But this goes for us as well. (Rebecca, how can you even think about yourself at a time like this?) But this is my point.
Our internal “care meters” are tuckered out.
We can’t muster up the appropriate amount of care and concern that we need. That the parents of Uvalde need us to have.
Maybe you’ve noticed it too. And why is that?
I remember the rise of 24 hour news in the 80’s and early 90’s. We were all so excited to see what sort of content would enter our living rooms. Never before had we had access to detailed stories all over our country and all over the globe. Before around the clock coverage, we were only divvied out what could fit in a 30 minute segment. Shortly thereafter, the O.J. Simpson trial began and the world stood still as we gladly and willingly invited this case into our homes. The twists and turns that happened in that trial were that of a salacious novel. If you had to work and miss any coverage, you now had the 24 hour CNN on your side to give you the “greatest hits” of that particular day in the courtroom.
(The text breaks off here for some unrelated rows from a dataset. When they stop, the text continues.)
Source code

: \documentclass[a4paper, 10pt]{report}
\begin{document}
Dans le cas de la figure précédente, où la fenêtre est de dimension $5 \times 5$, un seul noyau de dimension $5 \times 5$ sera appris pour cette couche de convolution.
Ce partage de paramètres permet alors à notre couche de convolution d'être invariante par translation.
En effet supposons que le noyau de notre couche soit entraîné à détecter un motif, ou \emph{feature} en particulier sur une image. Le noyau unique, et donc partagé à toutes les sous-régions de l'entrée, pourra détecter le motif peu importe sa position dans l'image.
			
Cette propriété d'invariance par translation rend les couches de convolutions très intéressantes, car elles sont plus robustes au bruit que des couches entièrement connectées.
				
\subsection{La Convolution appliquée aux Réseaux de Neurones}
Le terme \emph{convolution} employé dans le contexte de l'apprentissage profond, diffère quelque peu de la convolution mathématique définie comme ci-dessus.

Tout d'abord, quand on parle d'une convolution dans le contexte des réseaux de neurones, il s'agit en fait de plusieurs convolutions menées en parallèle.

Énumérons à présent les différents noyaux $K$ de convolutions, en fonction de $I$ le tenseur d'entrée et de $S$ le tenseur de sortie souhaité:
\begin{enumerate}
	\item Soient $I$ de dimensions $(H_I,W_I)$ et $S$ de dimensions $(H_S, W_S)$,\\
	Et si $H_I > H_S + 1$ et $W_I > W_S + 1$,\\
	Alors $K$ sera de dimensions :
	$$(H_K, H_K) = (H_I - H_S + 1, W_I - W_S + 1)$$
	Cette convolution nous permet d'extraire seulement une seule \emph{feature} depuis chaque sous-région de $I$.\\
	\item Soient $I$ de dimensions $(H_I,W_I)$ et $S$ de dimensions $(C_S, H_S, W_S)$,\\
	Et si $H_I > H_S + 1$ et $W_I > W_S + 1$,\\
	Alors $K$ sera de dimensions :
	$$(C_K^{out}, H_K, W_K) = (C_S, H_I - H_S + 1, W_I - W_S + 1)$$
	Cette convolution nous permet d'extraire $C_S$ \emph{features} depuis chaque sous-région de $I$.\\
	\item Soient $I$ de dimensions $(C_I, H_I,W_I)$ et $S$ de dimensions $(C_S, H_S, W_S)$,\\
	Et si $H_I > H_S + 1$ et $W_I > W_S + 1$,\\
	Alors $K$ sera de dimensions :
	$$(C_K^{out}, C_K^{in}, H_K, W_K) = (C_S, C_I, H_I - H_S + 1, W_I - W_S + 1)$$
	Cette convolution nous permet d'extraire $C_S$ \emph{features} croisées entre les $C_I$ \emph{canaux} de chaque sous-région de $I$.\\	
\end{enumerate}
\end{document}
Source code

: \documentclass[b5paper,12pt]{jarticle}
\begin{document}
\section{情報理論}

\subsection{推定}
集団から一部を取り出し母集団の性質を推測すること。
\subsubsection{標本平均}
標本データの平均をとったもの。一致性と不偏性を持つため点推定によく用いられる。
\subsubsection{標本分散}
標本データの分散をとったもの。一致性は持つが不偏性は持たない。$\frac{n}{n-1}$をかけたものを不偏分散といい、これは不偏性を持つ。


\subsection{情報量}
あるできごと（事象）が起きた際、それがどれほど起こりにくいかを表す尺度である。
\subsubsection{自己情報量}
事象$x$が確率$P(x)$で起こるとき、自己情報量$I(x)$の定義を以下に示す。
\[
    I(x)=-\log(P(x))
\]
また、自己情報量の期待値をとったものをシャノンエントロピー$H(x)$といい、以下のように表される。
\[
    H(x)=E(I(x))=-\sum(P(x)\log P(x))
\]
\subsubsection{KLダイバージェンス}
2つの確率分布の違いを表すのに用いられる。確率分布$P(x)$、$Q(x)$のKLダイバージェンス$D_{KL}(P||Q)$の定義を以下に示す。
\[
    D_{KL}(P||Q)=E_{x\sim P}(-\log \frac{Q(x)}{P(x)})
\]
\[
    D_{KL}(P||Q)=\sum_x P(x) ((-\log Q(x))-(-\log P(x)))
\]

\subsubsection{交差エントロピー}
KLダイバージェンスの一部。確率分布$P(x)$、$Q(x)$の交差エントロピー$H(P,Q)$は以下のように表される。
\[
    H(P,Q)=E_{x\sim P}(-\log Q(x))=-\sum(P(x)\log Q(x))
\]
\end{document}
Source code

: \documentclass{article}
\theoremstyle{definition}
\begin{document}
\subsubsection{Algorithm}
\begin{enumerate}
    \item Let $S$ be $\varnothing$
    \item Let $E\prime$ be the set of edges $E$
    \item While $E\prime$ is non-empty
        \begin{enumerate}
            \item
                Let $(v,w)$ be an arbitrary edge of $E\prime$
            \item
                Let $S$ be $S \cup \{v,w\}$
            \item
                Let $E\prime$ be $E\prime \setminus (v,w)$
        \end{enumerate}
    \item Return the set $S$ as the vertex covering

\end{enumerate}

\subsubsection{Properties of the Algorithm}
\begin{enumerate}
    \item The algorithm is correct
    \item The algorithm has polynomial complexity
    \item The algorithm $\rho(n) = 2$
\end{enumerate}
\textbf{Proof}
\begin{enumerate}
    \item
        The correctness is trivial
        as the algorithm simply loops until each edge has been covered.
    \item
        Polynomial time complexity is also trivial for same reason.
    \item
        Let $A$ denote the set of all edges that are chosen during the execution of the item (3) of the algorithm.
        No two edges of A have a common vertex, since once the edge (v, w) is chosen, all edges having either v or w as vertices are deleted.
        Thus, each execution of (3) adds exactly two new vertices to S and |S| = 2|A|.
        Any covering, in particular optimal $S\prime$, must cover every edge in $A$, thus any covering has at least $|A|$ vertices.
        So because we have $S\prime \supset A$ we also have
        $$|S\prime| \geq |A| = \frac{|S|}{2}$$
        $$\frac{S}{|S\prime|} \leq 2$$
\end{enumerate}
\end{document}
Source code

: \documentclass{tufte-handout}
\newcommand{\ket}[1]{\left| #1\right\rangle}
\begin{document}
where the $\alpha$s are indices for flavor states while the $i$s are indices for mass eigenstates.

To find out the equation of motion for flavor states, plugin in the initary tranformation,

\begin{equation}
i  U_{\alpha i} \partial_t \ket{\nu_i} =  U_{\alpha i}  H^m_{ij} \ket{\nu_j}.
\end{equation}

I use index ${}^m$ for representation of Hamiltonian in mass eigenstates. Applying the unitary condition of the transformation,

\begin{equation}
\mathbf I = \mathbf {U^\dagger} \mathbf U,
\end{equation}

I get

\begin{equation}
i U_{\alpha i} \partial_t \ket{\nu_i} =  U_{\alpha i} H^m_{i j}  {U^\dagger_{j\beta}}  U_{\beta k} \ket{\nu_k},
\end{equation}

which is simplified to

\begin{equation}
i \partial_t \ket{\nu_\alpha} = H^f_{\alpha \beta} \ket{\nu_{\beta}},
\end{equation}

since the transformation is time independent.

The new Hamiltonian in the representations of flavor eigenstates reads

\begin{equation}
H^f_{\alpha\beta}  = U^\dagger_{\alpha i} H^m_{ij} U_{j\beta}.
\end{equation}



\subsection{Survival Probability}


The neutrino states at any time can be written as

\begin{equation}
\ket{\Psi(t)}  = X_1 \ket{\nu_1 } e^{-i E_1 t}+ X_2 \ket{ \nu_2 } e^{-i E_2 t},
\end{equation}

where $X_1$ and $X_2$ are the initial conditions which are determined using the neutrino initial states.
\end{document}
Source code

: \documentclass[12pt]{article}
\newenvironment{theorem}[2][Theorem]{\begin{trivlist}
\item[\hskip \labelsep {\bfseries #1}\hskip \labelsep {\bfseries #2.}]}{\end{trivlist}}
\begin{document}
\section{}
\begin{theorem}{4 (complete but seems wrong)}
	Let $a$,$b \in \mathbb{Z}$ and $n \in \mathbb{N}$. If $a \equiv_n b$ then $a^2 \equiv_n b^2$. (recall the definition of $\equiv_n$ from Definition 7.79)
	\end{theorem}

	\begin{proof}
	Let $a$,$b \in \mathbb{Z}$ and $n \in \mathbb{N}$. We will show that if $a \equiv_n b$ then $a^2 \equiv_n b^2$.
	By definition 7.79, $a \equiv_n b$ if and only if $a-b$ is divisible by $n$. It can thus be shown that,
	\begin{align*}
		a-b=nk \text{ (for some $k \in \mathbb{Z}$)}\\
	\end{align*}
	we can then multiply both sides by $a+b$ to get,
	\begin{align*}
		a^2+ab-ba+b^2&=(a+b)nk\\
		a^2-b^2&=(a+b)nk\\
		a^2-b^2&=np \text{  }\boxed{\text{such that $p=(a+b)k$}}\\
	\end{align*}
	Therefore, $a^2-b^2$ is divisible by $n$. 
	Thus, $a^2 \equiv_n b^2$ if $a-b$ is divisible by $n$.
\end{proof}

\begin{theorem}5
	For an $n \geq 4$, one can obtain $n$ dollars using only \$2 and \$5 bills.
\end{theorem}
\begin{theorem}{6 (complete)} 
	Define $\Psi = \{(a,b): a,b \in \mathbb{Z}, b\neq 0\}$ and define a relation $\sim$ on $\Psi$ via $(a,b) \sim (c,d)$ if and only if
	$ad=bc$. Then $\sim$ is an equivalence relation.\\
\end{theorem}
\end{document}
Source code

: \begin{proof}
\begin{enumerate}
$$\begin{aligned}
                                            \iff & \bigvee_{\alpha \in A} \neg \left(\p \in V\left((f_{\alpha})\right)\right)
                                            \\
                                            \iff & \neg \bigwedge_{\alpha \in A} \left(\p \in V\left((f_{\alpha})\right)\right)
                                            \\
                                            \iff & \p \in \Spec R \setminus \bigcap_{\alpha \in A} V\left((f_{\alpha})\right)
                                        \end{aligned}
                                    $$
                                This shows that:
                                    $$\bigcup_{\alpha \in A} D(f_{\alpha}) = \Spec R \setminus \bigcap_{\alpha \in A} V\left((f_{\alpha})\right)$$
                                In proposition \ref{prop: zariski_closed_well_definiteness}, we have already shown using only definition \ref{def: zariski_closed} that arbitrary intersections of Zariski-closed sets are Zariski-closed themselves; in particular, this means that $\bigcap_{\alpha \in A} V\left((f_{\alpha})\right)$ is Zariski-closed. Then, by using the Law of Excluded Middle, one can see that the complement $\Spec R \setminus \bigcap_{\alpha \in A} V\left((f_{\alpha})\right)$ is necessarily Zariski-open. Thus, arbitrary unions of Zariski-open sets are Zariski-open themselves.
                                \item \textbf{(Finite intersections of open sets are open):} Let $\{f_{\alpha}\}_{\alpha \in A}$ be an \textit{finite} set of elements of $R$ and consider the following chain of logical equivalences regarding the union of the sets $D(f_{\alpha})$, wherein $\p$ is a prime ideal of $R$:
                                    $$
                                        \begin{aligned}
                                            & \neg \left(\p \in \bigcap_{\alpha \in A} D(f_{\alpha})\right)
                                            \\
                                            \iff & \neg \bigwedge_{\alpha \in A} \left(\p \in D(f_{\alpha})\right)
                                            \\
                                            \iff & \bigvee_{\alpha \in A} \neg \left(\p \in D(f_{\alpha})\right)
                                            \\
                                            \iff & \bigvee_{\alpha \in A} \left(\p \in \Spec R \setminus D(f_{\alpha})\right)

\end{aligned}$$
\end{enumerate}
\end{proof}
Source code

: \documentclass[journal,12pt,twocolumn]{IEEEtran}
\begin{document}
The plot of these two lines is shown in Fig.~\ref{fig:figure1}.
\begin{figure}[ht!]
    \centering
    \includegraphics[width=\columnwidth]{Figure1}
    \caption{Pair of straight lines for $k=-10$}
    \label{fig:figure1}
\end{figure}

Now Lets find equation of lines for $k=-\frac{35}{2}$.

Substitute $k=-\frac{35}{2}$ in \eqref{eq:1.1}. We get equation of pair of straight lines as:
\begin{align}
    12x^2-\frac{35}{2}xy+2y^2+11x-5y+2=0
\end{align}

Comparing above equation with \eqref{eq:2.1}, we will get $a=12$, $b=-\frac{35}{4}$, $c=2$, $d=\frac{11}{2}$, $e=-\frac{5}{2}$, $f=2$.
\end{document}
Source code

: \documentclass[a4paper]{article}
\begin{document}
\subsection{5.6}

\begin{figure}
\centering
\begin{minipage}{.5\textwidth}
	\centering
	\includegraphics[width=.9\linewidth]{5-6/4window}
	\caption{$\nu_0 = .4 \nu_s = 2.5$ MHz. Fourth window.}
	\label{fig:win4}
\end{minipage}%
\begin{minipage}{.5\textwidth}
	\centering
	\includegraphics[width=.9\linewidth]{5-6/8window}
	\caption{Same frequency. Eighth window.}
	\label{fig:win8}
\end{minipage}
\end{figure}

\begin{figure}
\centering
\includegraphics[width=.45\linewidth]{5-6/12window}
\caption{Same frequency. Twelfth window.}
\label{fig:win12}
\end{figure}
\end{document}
CNN became hungry for content because, you know, 24 hours a day is a long time. They began to bring in pundits and speculators who spat their opinions and soliloquies of self important information to round out the news that trickled in around the world. 24 hour news cycles caught on to other networks and it became commonplace that stay-at-home parents might just have the news on all day long in the background. Which equaled advertising dollars, inflated ratings, and the need for more and more content.
And that was 30+ years ago.
Cut to social media. The new 24 hour news cycle.
We are subjected to every horrific act that happens in Topeka, Kansas and in Syria. From Instanbul to Iowa, there is no shortage of information that seeps through to our pocket sized info-grabbers and into our psyches.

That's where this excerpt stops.